Task prompt: Write out the records once more, exactly as given.

=== Records supplied ===

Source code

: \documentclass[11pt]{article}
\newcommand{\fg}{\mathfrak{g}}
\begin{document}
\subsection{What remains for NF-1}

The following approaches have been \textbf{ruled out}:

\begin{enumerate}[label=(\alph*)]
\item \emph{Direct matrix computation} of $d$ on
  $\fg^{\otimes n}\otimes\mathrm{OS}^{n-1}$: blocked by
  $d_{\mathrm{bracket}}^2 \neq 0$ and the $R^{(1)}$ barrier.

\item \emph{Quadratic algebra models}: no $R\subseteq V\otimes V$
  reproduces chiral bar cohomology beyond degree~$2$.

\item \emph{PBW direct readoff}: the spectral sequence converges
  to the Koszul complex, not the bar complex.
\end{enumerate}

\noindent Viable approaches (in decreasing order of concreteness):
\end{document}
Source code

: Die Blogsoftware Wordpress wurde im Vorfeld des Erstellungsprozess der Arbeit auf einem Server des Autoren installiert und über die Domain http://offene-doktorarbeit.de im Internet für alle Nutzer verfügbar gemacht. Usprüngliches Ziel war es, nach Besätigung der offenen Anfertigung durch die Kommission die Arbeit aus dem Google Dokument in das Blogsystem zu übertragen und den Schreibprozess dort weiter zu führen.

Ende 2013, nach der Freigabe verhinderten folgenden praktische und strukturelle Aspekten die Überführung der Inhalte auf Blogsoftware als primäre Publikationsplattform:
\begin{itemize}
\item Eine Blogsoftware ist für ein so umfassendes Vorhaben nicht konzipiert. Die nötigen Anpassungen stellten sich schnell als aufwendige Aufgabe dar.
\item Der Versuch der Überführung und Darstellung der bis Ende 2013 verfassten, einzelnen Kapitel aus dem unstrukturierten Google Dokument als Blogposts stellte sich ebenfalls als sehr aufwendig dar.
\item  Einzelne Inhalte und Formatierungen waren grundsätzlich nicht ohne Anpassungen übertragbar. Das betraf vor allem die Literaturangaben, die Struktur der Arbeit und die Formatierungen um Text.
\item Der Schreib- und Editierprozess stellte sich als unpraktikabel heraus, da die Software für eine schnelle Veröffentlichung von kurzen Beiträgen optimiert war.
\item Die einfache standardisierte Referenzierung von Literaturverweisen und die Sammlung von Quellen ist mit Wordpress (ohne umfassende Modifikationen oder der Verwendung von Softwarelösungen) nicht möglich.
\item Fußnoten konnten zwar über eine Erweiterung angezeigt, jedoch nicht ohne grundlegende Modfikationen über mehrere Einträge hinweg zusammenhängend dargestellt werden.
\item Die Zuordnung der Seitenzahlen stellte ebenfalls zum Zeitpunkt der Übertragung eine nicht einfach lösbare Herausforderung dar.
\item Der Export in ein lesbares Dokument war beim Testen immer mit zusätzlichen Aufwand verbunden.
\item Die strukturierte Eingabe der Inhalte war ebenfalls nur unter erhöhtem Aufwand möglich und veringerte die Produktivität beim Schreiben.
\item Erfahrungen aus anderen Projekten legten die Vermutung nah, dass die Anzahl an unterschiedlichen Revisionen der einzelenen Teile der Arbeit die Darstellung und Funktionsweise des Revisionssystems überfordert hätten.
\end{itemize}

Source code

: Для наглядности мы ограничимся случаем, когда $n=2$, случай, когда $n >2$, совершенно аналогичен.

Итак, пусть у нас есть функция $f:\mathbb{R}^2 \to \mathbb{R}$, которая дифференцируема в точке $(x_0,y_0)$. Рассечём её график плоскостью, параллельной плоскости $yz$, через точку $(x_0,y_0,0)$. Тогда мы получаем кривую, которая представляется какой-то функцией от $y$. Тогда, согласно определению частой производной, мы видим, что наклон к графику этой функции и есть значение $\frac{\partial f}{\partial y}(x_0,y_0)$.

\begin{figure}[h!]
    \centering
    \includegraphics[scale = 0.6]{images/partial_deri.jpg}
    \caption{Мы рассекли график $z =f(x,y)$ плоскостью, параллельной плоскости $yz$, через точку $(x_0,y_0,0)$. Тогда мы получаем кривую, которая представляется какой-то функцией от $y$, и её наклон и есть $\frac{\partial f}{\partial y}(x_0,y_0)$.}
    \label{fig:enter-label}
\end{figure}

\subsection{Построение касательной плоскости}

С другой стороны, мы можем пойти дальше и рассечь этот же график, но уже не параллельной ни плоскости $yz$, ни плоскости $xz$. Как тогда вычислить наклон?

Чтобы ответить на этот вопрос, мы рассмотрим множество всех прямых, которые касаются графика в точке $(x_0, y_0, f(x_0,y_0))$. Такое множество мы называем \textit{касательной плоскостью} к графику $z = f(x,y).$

===

Answer space:
Source code

: \documentclass[11pt]{article}
\newcommand{\fg}{\mathfrak{g}}
\begin{document}
\subsection{What remains for NF-1}

The following approaches have been \textbf{ruled out}:

\begin{enumerate}[label=(\alph*)]
\item \emph{Direct matrix computation} of $d$ on
  $\fg^{\otimes n}\otimes\mathrm{OS}^{n-1}$: blocked by
  $d_{\mathrm{bracket}}^2 \neq 0$ and the $R^{(1)}$ barrier.

\item \emph{Quadratic algebra models}: no $R\subseteq V\otimes V$
  reproduces chiral bar cohomology beyond degree~$2$.

\item \emph{PBW direct readoff}: the spectral sequence converges
  to the Koszul complex, not the bar complex.
\end{enumerate}

\noindent Viable approaches (in decreasing order of concreteness):
\end{document}
Source code

: Die Blogsoftware Wordpress wurde im Vorfeld des Erstellungsprozess der Arbeit auf einem Server des Autoren installiert und über die Domain http://offene-doktorarbeit.de im Internet für alle Nutzer verfügbar gemacht. Usprüngliches Ziel war es, nach Besätigung der offenen Anfertigung durch die Kommission die Arbeit aus dem Google Dokument in das Blogsystem zu übertragen und den Schreibprozess dort weiter zu führen.

Ende 2013, nach der Freigabe verhinderten folgenden praktische und strukturelle Aspekten die Überführung der Inhalte auf Blogsoftware als primäre Publikationsplattform:
\begin{itemize}
\item Eine Blogsoftware ist für ein so umfassendes Vorhaben nicht konzipiert. Die nötigen Anpassungen stellten sich schnell als aufwendige Aufgabe dar.
\item Der Versuch der Überführung und Darstellung der bis Ende 2013 verfassten, einzelnen Kapitel aus dem unstrukturierten Google Dokument als Blogposts stellte sich ebenfalls als sehr aufwendig dar.
\item  Einzelne Inhalte und Formatierungen waren grundsätzlich nicht ohne Anpassungen übertragbar. Das betraf vor allem die Literaturangaben, die Struktur der Arbeit und die Formatierungen um Text.
\item Der Schreib- und Editierprozess stellte sich als unpraktikabel heraus, da die Software für eine schnelle Veröffentlichung von kurzen Beiträgen optimiert war.
\item Die einfache standardisierte Referenzierung von Literaturverweisen und die Sammlung von Quellen ist mit Wordpress (ohne umfassende Modifikationen oder der Verwendung von Softwarelösungen) nicht möglich.
\item Fußnoten konnten zwar über eine Erweiterung angezeigt, jedoch nicht ohne grundlegende Modfikationen über mehrere Einträge hinweg zusammenhängend dargestellt werden.
\item Die Zuordnung der Seitenzahlen stellte ebenfalls zum Zeitpunkt der Übertragung eine nicht einfach lösbare Herausforderung dar.
\item Der Export in ein lesbares Dokument war beim Testen immer mit zusätzlichen Aufwand verbunden.
\item Die strukturierte Eingabe der Inhalte war ebenfalls nur unter erhöhtem Aufwand möglich und veringerte die Produktivität beim Schreiben.
\item Erfahrungen aus anderen Projekten legten die Vermutung nah, dass die Anzahl an unterschiedlichen Revisionen der einzelenen Teile der Arbeit die Darstellung und Funktionsweise des Revisionssystems überfordert hätten.
\end{itemize}

Source code

: Для наглядности мы ограничимся случаем, когда $n=2$, случай, когда $n >2$, совершенно аналогичен.

Итак, пусть у нас есть функция $f:\mathbb{R}^2 \to \mathbb{R}$, которая дифференцируема в точке $(x_0,y_0)$. Рассечём её график плоскостью, параллельной плоскости $yz$, через точку $(x_0,y_0,0)$. Тогда мы получаем кривую, которая представляется какой-то функцией от $y$. Тогда, согласно определению частой производной, мы видим, что наклон к графику этой функции и есть значение $\frac{\partial f}{\partial y}(x_0,y_0)$.

\begin{figure}[h!]
    \centering
    \includegraphics[scale = 0.6]{images/partial_deri.jpg}
    \caption{Мы рассекли график $z =f(x,y)$ плоскостью, параллельной плоскости $yz$, через точку $(x_0,y_0,0)$. Тогда мы получаем кривую, которая представляется какой-то функцией от $y$, и её наклон и есть $\frac{\partial f}{\partial y}(x_0,y_0)$.}
    \label{fig:enter-label}
\end{figure}

\subsection{Построение касательной плоскости}

С другой стороны, мы можем пойти дальше и рассечь этот же график, но уже не параллельной ни плоскости $yz$, ни плоскости $xz$. Как тогда вычислить наклон?

Чтобы ответить на этот вопрос, мы рассмотрим множество всех прямых, которые касаются графика в точке $(x_0, y_0, f(x_0,y_0))$. Такое множество мы называем \textit{касательной плоскостью} к графику $z = f(x,y).$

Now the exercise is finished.